What is needed: Write out nothing except the lines of the entries below, from the first through the one containing "#### Galadriel in Aman", exactly and without pictures.

Provided data below:

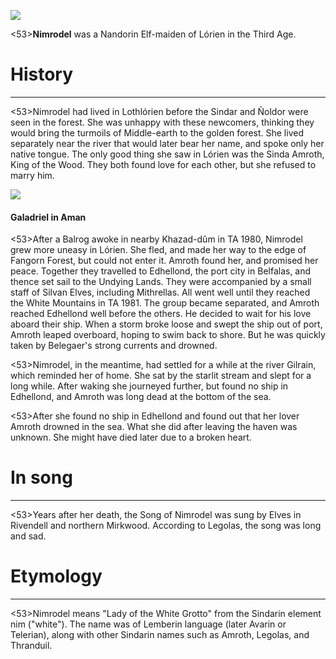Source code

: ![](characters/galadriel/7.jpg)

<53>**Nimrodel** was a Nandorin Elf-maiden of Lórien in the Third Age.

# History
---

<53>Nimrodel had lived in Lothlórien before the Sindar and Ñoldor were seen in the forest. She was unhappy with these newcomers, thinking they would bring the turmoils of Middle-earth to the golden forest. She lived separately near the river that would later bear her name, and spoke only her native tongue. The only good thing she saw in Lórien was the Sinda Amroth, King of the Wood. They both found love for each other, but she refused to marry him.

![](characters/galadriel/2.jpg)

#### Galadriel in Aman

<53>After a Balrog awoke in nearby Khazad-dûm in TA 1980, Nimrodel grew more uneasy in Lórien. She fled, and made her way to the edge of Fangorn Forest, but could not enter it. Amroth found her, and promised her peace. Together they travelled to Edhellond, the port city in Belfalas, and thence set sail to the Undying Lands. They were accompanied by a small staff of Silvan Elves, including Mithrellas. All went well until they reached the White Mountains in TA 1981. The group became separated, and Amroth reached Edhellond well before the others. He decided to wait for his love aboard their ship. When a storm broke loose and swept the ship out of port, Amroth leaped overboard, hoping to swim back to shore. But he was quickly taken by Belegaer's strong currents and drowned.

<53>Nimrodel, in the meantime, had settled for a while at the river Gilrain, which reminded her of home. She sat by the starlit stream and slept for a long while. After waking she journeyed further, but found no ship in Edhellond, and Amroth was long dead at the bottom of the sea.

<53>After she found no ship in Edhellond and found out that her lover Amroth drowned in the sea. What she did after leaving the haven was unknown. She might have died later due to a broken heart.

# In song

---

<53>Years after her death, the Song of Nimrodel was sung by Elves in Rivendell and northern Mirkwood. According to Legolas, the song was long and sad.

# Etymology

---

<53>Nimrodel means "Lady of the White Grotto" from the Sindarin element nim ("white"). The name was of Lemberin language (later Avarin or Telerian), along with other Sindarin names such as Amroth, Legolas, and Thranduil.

End of Provided data.

Problem solution:
Source code

: ![](characters/galadriel/7.jpg)

<53>**Nimrodel** was a Nandorin Elf-maiden of Lórien in the Third Age.

# History
---

<53>Nimrodel had lived in Lothlórien before the Sindar and Ñoldor were seen in the forest. She was unhappy with these newcomers, thinking they would bring the turmoils of Middle-earth to the golden forest. She lived separately near the river that would later bear her name, and spoke only her native tongue. The only good thing she saw in Lórien was the Sinda Amroth, King of the Wood. They both found love for each other, but she refused to marry him.

![](characters/galadriel/2.jpg)

#### Galadriel in Aman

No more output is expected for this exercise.